While all clothing offers some level of protection against the sun, UPF (Ultraviolet Protection Factor) clothing is specifically created to protect your skin from UV rays. UPF clothing is also tested to ensure that it consistently offers the advertised protection, despite being washed or worn many times. UPF clothing is also designed to offer consistent protection wet or dry; something that normal clothing can’t always provide. Dressing your children in UPF clothing is an easy way to protect your kids, limit the overall amount of sunscreen you need to apply (and reapply), and can give you – as parents – additional peace of mind.

Could one skip sunblock and just use the UPF clothing?

Sunscreen and sun-protective clothing are most effective when used together. While UPF clothing offers great protection, it only protects the skin it covers. That’s why sunscreen is still needed, for areas like your hands, neck, ears, and face. Sunscreen and UPF clothing work together to keep you – and your children – protected.

Tell me about the skin illnesses that children can have as a result of not wearing sunblock or wearing UPF clothing. 

UV exposure and damage from the sun is cumulative. That means that it adds up over time throughout your – or your child’s – lifetime. We also know that childhood is typically when we spend the most time outside. That’s why it’s so important to protect children now, as an investment in their future skin health, including preventing development of skin cancers later in life.

Children also have sensitive skin when it comes to the sun. When not protected properly, children can easily develop a sunburn. Some of the most common symptoms of sunburn include redness and swelling of the skin, painful blisters, as well as dry, itchy, and peeling skin. In more severe cases, a sunburn can cause fever, nausea, and faintness. Just one blistering sunburn during childhood can double your lifetime risk of developing melanoma.

Can these illnesses lead to any others?

Overexposure to UV rays is the leading cause of skin cancer in the United States, including the deadliest form, melanoma. Just one bad sunburn in childhood or adolescence doubles your child’s chances of developing melanoma later in life. 

How do parents find UPF clothing? 

UPF clothing is now widely available. If you aren’t finding UPF clothing in the stores in your area, it may be helpful to look online. There are now a number of companies that specialize in this type of clothing and some brands that you already wear may also have UPF options.

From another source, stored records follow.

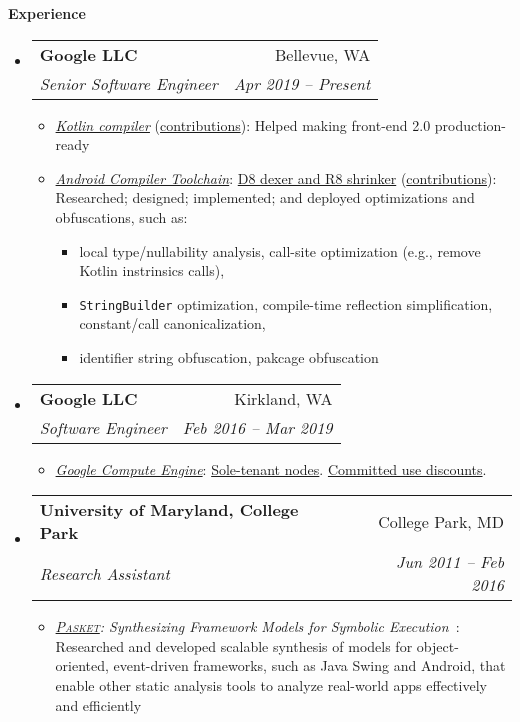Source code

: \documentclass[letterpaper,11pt]{article}
\makeatletter
\newcommand{\resheading}[1]{{\large \colorbox{mygrey}{\begin{minipage}{\textwidth}{\textbf{#1 \vphantom{p\^{E}}}}\end{minipage}}}}
\newcommand{\ressubheading}[4]{
\begin{tabular*}{6.5in}{l@{\extracolsep{\fill}}r}
    \textbf{#1} & #2 \\
    \textit{#3} & \textit{#4} \\
\end{tabular*}\vspace{-6pt}}
\makeatother
\begin{document}
\resheading{Experience}
  \begin{itemize}
    \item
      \ressubheading{{Google LLC}}{Bellevue, WA}{Senior Software Engineer}{Apr 2019 -- Present}
        {
\small
        \begin{itemize}
\item\emph{\href{https://github.com/JetBrains/kotlin}{Kotlin compiler}} (\href{https://github.com/JetBrains/kotlin/commits?author=jsjeon}{contributions}):
Helped making front-end 2.0 production-ready
\item\emph{\href{https://developer.android.com/studio/preview/index.html}{Android Compiler Toolchain}}:
\href{https://r8.googlesource.com/r8}{D8 dexer and R8 shrinker} (\href{https://r8-review.googlesource.com/q/author:jsjeon+status:merged}{contributions}):
Researched; designed; implemented; and deployed optimizations and obfuscations, such as:
\begin{itemize}
\item local type/nullability analysis, call-site optimization (e.g., remove Kotlin instrinsics calls),
\item \texttt{StringBuilder} optimization, compile-time reflection simplification, constant/call canonicalization,
\item identifier string obfuscation, pakcage obfuscation
\end{itemize}
        \end{itemize}
        }
    \item
      \ressubheading{{Google LLC}}{Kirkland, WA}{Software Engineer}{Feb 2016 -- Mar 2019}
        {
\small
        \begin{itemize}
\item\emph{\href{https://cloud.google.com/compute/}{Google Compute Engine}}:
\href{https://cloudplatform.googleblog.com/2018/06/Introducing-sole-tenant-nodes-for-Google-Compute-Engine.html}{Sole-tenant nodes}.
\href{https://cloudplatform.googleblog.com/2017/09/committed-use-discounts-for-Google-Compute-Engine-now-generally-available.html}{Committed use discounts}.
        \end{itemize}
        }
    \item
      \ressubheading{{University of Maryland, College Park}}{College Park, MD}{Research Assistant}{Jun 2011 -- Feb 2016}
        {
\small
        \begin{itemize}
\item\emph{\href{https://github.com/plum-umd/pasket}{\textsc{Pasket}}: Synthesizing Framework Models for Symbolic Execution}~\cite{FMSD17, icse16, fse15, cav15}: %
Researched and developed scalable synthesis of models for object-oriented,
event-driven frameworks, such as Java Swing and Android,
that enable other static analysis tools
to analyze real-world apps effectively and efficiently


\end{itemize}}
\end{itemize}
\end{document}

What are some things to keep in mind when buying UPF clothing?

The first rule of thumb when it comes to covering up, is that the more skin covered, the better! Parents should look for long sleeve shirts and pants (rather than shorts) UPF clothing, and a wide-brimmed UPF hat. Parents should also consider the UPF rating and aim to get clothing marked with UPF 30 or higher. Lastly, UPF clothing can sometimes cost more than traditional clothing, so it is important to consider your budget (but remember that UPF clothing, if worn regularly, can dramatically reduce the amount of sunscreen you need)!

Is there a third-party that guarantees the clothing is “certified” UPF?

In the United States, the Federal Trade Commission (FTC) regulates and oversees sun protective clothing and the UPF rating system. 

It is important to know that UV exposure – and the damage it creates – is cumulative and cannot be reversed. In fact, studies suggest that 40-50% of lifetime UV exposure occurs before the age of 20. That’s why starting sun protection young is the best way to prevent the majority of skin cancers, including melanoma!